The Administration has formally announced it will delay the release of the proposed Fiscal Year 2020 budget beyond this Monday’s required deadline. They have not given a date but the government shutdown of last month means that there are no final numbers for seven of the 12 annual appropriations bills or twenty-five percent of the appropriated budget. The Administration has indicated that they will propose a 5 percent cut in non-defense spending. They also said that there would be some cuts to the Department of Defense.

The President will deliver his State of the Union address Tuesday night, but it will not be followed by the release of a new budget. That traditionally that happens the week after on the first Monday in February.

The Democrats will write a budget resolution, that sets spending levels for the upcoming year, that anticipates an increase in the corporate tax rate. The December 2017 tax cut package reduced the corporate from 35 percent to 21 percent. Budget Chair John Yarmuth (D-KY) did not give specific figures but some Republicans on the Committee suggested Democrats would set it at 29 percent.

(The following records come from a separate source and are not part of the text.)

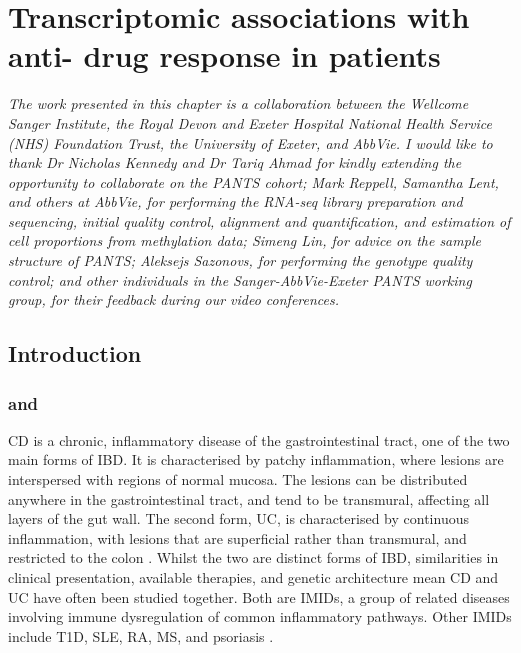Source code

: %
%

\chapter{Transcriptomic associations with anti- drug response in  patients}
\label{ch:multiPANTS}

\textit{
    The work presented in this chapter is a collaboration between 
    the Wellcome Sanger Institute,
    the Royal Devon and Exeter Hospital National Health Service (NHS) Foundation Trust,
    the University of Exeter,
    and AbbVie.
    I would like to thank 
    Dr Nicholas Kennedy and Dr Tariq Ahmad for kindly extending the opportunity to collaborate on the PANTS cohort;
    Mark Reppell, Samantha Lent, and others at AbbVie, for performing the RNA-seq library preparation and sequencing, initial quality control, alignment and quantification, and estimation of cell proportions from methylation data;
    Simeng Lin, for advice on the sample structure of PANTS;
    Aleksejs Sazonovs, for performing the genotype quality control;
    and other individuals in the Sanger-AbbVie-Exeter PANTS working group, for their feedback during our video conferences.
}

\section{Introduction}

\subsection{ and }

\gls{CD} is a chronic, inflammatory disease of the gastrointestinal tract, one of the two main forms of \gls{IBD}.
It is characterised by patchy inflammation, where lesions are interspersed with regions of normal mucosa. 
The lesions can be distributed anywhere in the gastrointestinal tract, and tend to be transmural, affecting all layers of the gut wall.
The second form, \gls{UC}, is characterised by continuous inflammation, with lesions that are superficial rather than transmural, and restricted to the colon \autocite{roda2020CrohnDisease}.
Whilst the two are distinct forms of \gls{IBD}, similarities in clinical presentation, available therapies, and genetic architecture mean \gls{CD} and \gls{UC} have often been studied together.
Both are \glspl{IMID}, a group of related diseases involving immune dysregulation of common inflammatory pathways.
Other \glspl{IMID} include \gls{T1D}, \gls{SLE}, \gls{RA}, \gls{MS}, and psoriasis \autocite{cotsapas2013ImmunemediatedDiseaseGenetics,david2018GeneticsImmunemediatedInflammatory}.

The deficit for the current year is projected to be at just under $900 billion with current projections being for it to exceed a trillion within two years. According to the Congressional Budget Office (CBO), annual budget deficits will rise under current law to $1 trillion in 2020 and eclipse $1.1 trillion by 2022 and it will reach nearly $1.4 trillion late in the decade. According to CBO, growing deficits and debt are the result of rising spending and depressed revenue. Under current law, spending will grow from 20.3 percent of GDP in 2018 to 22.7 percent by 2029 while revenue will remain around 17 percent of GDP through 2025. It would rise to 18.3 percent by 2029 if you assume the December 2017 tax cuts that have an expiration date will be allowed to expire.

Democrats are envisioning a FY 2020 budget resolution that is finalized by early April before the required bicameral April 15 resolution deadline. This would be the case even if the Senate does not go along and the Administration delays their budget proposal into March.

Budget Chair Yarmuth said that he hopes new spending caps can be agreed to since current law, left unaltered like FY 2019 and 2020, would require a cut of 9 percent in non-defense spending and 11 percent for defense. Despite the category “non-defense” includes veterans spending, military construction and the State Department.